Sólo que la hoja de papel no es una multa del Departamento de Policía de Princeton, sino un trozo de papel corriente, que, cuando mi mano temblorosa lo abre y alisa, resulta ser un mensaje de un particular en letras de imprenta enormes, agresivas, que leo varias veces con ojos asombrados como si estuviera a punto de precipitarme en un abismo:
APRENDE A APARCAR, ZORRA ESTÚPIDA
Así, como en esa parábola de Franz Kafka en la que la verdad más profunda y devastadora de la vida de un individuo se la revela un transeúnte en la calle, como por casualidad, sin importancia, la futura viuda, como si fuera ya viuda, se ve obligada a comprender que su situación, por desgraciada, desesperada o angustiosa que sea, no le da derecho a pisotear los límites de los demás, sobre todo de desconocidos que no saben nada de ella; «la rueda posterior izquierda varios centímetros fuera de la línea blanca de la calzada».
…
Joyce Carol Oates. Escritora americana, se licenció en Lengua y Literatura Inglesa por la Universidad de Syracuse, consiguiendo más tarde un doctorado en la Universidad de Rice, y obtuvo un master en la de Wisconsin-Madison.

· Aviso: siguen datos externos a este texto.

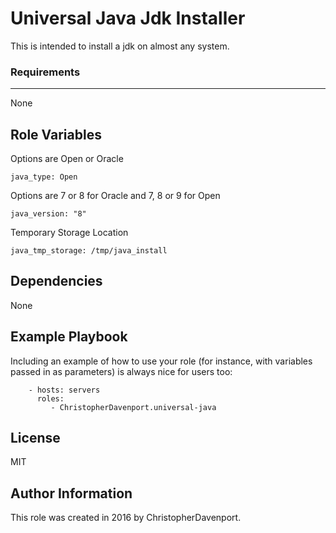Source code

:Universal Java Jdk Installer
=========

This is intended to install a jdk on almost any system.

### Requirements
------------

None

Role Variables
--------------

Options are Open or Oracle

```
java_type: Open
```

Options are 7 or 8 for Oracle and 7, 8 or 9 for Open

```
java_version: "8"
```

Temporary Storage Location

```
java_tmp_storage: /tmp/java_install
```


Dependencies
------------

None

Example Playbook
----------------

Including an example of how to use your role (for instance, with variables passed in as parameters) is always nice for users too:

```
    - hosts: servers
      roles:
         - ChristopherDavenport.universal-java
```

License
-------

MIT

Author Information
------------------

This role was created in 2016 by ChristopherDavenport.
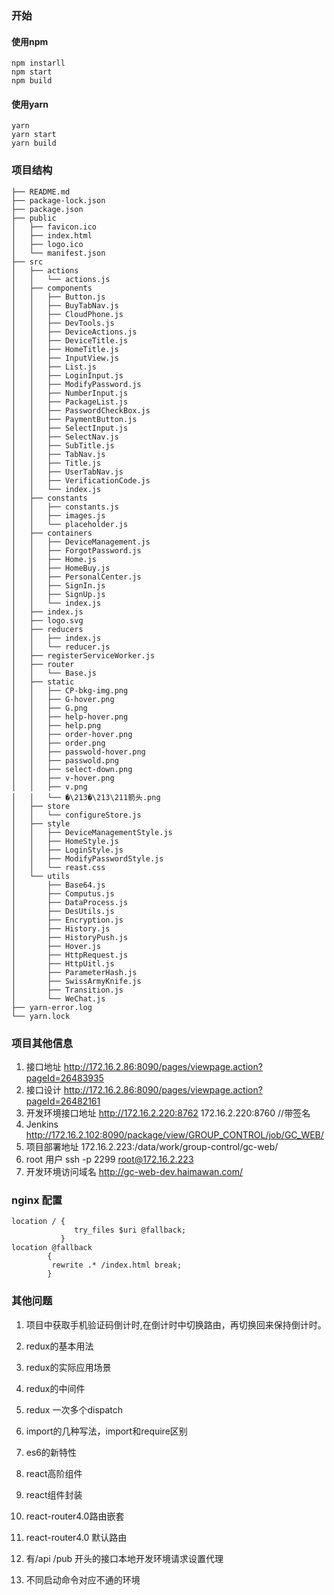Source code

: ### 开始

#### 使用npm
```
npm instarll
npm start
npm build
```
#### 使用yarn

```
yarn
yarn start
yarn build
```

### 项目结构
```
├── README.md
├── package-lock.json
├── package.json
├── public
│   ├── favicon.ico
│   ├── index.html
│   ├── logo.ico
│   └── manifest.json
├── src
│   ├── actions
│   │   └── actions.js
│   ├── components
│   │   ├── Button.js
│   │   ├── BuyTabNav.js
│   │   ├── CloudPhone.js
│   │   ├── DevTools.js
│   │   ├── DeviceActions.js
│   │   ├── DeviceTitle.js
│   │   ├── HomeTitle.js
│   │   ├── InputView.js
│   │   ├── List.js
│   │   ├── LoginInput.js
│   │   ├── ModifyPassword.js
│   │   ├── NumberInput.js
│   │   ├── PackageList.js
│   │   ├── PasswordCheckBox.js
│   │   ├── PaymentButton.js
│   │   ├── SelectInput.js
│   │   ├── SelectNav.js
│   │   ├── SubTitle.js
│   │   ├── TabNav.js
│   │   ├── Title.js
│   │   ├── UserTabNav.js
│   │   ├── VerificationCode.js
│   │   └── index.js
│   ├── constants
│   │   ├── constants.js
│   │   ├── images.js
│   │   └── placeholder.js
│   ├── containers
│   │   ├── DeviceManagement.js
│   │   ├── ForgotPassword.js
│   │   ├── Home.js
│   │   ├── HomeBuy.js
│   │   ├── PersonalCenter.js
│   │   ├── SignIn.js
│   │   ├── SignUp.js
│   │   └── index.js
│   ├── index.js
│   ├── logo.svg
│   ├── reducers
│   │   ├── index.js
│   │   └── reducer.js
│   ├── registerServiceWorker.js
│   ├── router
│   │   └── Base.js
│   ├── static
│   │   ├── CP-bkg-img.png
│   │   ├── G-hover.png
│   │   ├── G.png
│   │   ├── help-hover.png
│   │   ├── help.png
│   │   ├── order-hover.png
│   │   ├── order.png
│   │   ├── passwold-hover.png
│   │   ├── passwold.png
│   │   ├── select-down.png
│   │   ├── v-hover.png
│   │   ├── v.png
│   │   └── �\213�\213\211箭头.png
│   ├── store
│   │   └── configureStore.js
│   ├── style
│   │   ├── DeviceManagementStyle.js
│   │   ├── HomeStyle.js
│   │   ├── LoginStyle.js
│   │   ├── ModifyPasswordStyle.js
│   │   └── reast.css
│   └── utils
│       ├── Base64.js
│       ├── Computus.js
│       ├── DataProcess.js
│       ├── DesUtils.js
│       ├── Encryption.js
│       ├── History.js
│       ├── HistoryPush.js
│       ├── Hover.js
│       ├── HttpRequest.js
│       ├── HttpUitl.js
│       ├── ParameterHash.js
│       ├── SwissArmyKnife.js
│       ├── Transition.js
│       └── WeChat.js
├── yarn-error.log
└── yarn.lock

```

### 项目其他信息

1. 接口地址 http://172.16.2.86:8090/pages/viewpage.action?pageId=26483935
2. 接口设计 http://172.16.2.86:8090/pages/viewpage.action?pageId=26482161
3. 开发环境接口地址 http://172.16.2.220:8762 172.16.2.220:8760 //带签名
4. Jenkins http://172.16.2.102:8090/package/view/GROUP_CONTROL/job/GC_WEB/
5. 项目部署地址 172.16.2.223:/data/work/group-control/gc-web/
6. root 用户 ssh -p 2299 root@172.16.2.223
7. 开发环境访问域名 http://gc-web-dev.haimawan.com/


### nginx 配置

```
location / {
              try_files $uri @fallback;
           }
location @fallback 
        {
         rewrite .* /index.html break;
        }
```

### 其他问题


1. 项目中获取手机验证码倒计时,在倒计时中切换路由，再切换回来保持倒计时。

2. redux的基本用法

3. redux的实际应用场景

4. redux的中间件

5. redux 一次多个dispatch 

6. import的几种写法，import和require区别

7. es6的新特性

8. react高阶组件  

9. react组件封装

10. react-router4.0路由嵌套

11. react-router4.0 默认路由

12.  有/api /pub 开头的接口本地开发环境请求设置代理

13. 不同启动命令对应不通的环境
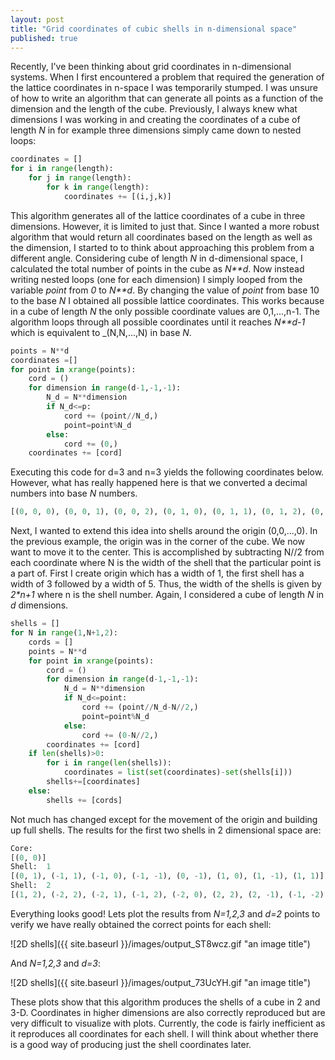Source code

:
 ```yaml
---
layout: post
title: "Grid coordinates of cubic shells in n-dimensional space"
published: true
---
```


Recently, I've been thinking about grid coordinates in n-dimensional systems. When I first encountered a problem that required the generation of the lattice coordinates in n-space I was temporarily stumped. I was unsure of how to write an algorithm that can generate all points as a function of the dimension and the length of the cube. Previously, I always knew what dimensions I was working in and creating the coordinates of a cube of length _N_ in for example three dimensions simply came down to nested loops:


```python
coordinates = []
for i in range(length):
	for j in range(length):
		for k in range(length):
			coordinates += [(i,j,k)]		
```


This algorithm generates all of the lattice coordinates of a cube in three dimensions. However, it is limited to just that. Since I wanted a more robust algorithm that would return all coordinates based on the length as well as the dimension, I started to to think about approaching this problem from a different angle. Considering cube of length _N_ in d-dimensional space, I calculated the total number of points in the cube as _N**d_. Now instead writing nested loops (one for each dimension) I simply looped from the variable _point_ from _0_ to _N**d_. By changing the value of _point_ from base 10 to the base _N_ I obtained all possible lattice coordinates. This works because in a cube of length _N_ the only possible coordinate values are 0,1,...,n-1. The algorithm loops through all possible coordinates until it reaches _N**d-1_ which is equivalent to _(N,N,...,N) in base _N_.


```python
points = N**d
coordinates =[]
for point in xrange(points):
	cord = ()
	for dimension in range(d-1,-1,-1): 
		N_d = N**dimension
		if N_d<=p:
			cord += (point//N_d,)
			point=point%N_d
		else:
			cord += (0,)
	coordinates += [cord]
```


Executing this code for d=3 and n=3 yields the following coordinates below. However, what has really happened here is that we converted a decimal numbers into base _N_ numbers.


```python
[(0, 0, 0), (0, 0, 1), (0, 0, 2), (0, 1, 0), (0, 1, 1), (0, 1, 2), (0, 2, 0), (0, 2, 1), (0, 2, 2), (1, 0, 0), (1, 0, 1), (1, 0, 2), (1, 1, 0), (1, 1, 1), (1, 1, 2), (1, 2, 0), (1, 2, 1), (1, 2, 2), (2, 0, 0), (2, 0, 1), (2, 0, 2), (2, 1, 0), (2, 1, 1), (2, 1, 2), (2, 2, 0), (2, 2, 1), (2, 2, 2)]
```

Next, I wanted to extend this idea into shells around the origin (0,0,...,0). In the previous example, the origin was in the corner of the cube. We now want to move it to the center. This is accomplished by subtracting N//2 from each coordinate where N is the width of the shell that the particular point is a part of. First I create origin which has a width of 1, the first shell has a width of 3 followed by a width of 5. Thus, the width of the shells is given by _2*n+1_ where n is the shell number. Again, I considered a cube of length _N_ in _d_ dimensions.


```python
shells = []
for N in range(1,N+1,2):
	cords = []
	points = N**d
	for point in xrange(points):
		cord = ()
		for dimension in range(d-1,-1,-1):
			N_d = N**dimension
			if N_d<=point:
				cord += (point//N_d-N//2,)
				point=point%N_d
			else:
				cord += (0-N//2,)
		coordinates += [cord]
	if len(shells)>0:
		for i in range(len(shells)):
			coordinates = list(set(coordinates)-set(shells[i]))
		shells+=[coordinates]
	else:
		shells += [cords]
```

Not much has changed except for the movement of the origin and building up full shells. The results for the first two shells in 2 dimensional space are:


```python
Core:
[(0, 0)]
Shell:  1
[(0, 1), (-1, 1), (-1, 0), (-1, -1), (0, -1), (1, 0), (1, -1), (1, 1)]
Shell:  2
[(1, 2), (-2, 2), (-2, 1), (-1, 2), (-2, 0), (2, 2), (2, -1), (-1, -2), (2, 1), (-2, -1), (2, 0), (2, -2), (-2, -2), (0, -2), (1, -2), (0, 2)]
```

Everything looks good! Lets plot the results from _N=1,2,3_ and _d=2_ points to verify we have really obtained the correct points for each shell:

![2D shells]({{ site.baseurl }}/images/output_ST8wcz.gif "an image title")

And _N=1,2,3_ and _d=3_:

![2D shells]({{ site.baseurl }}/images/output_73UcYH.gif "an image title")

These plots show that this algorithm produces the shells of a cube in 2 and 3-D. Coordinates in higher dimensions are also correctly reproduced but are very difficult to visualize with plots. Currently, the code is fairly inefficient as it reproduces all coordinates for each shell. I will think about whether there is a good way of  producing just the shell coordinates later.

Oates publicó su primera novela en 1964, y fue profesora en la Universidad de Detroit. Marchó a Canadá, en donde también fue profesora, esta vez en la Universidad de Windsor, en Ontario, y allí fundó junto a su marido, también profesor universitario, una editorial. En 1978, Oates regresó a Estados Unidos, ejerciendo como profesora de Escritura Creativa en la Universidad de Princeton. En 1970, obtuvo el Nacional Book Award, y es miembro de la Academia Americana de las Artes y las Letras.
Es autora de cuentos, relatos cortos, teatro, ensayos, poemas, libros juveniles e infantiles y especialmente novelas, algunas de las cuales las ha firmado con los seudónimos de Rosamond Smith y Lauren Kelly.
De entre su obra habría que destacar títulos como Qué fue de los Mulvaney, Monstruo de ojos verdes, La hija del sepulturero, Bestias o Una hermosa doncella, entre otros.
Su nombre ha sido propuesto en varias ocasiones para el Nobel de literatura y también llegó a ser finalista del Pulitzer en 1992 por su obra Agua Negra.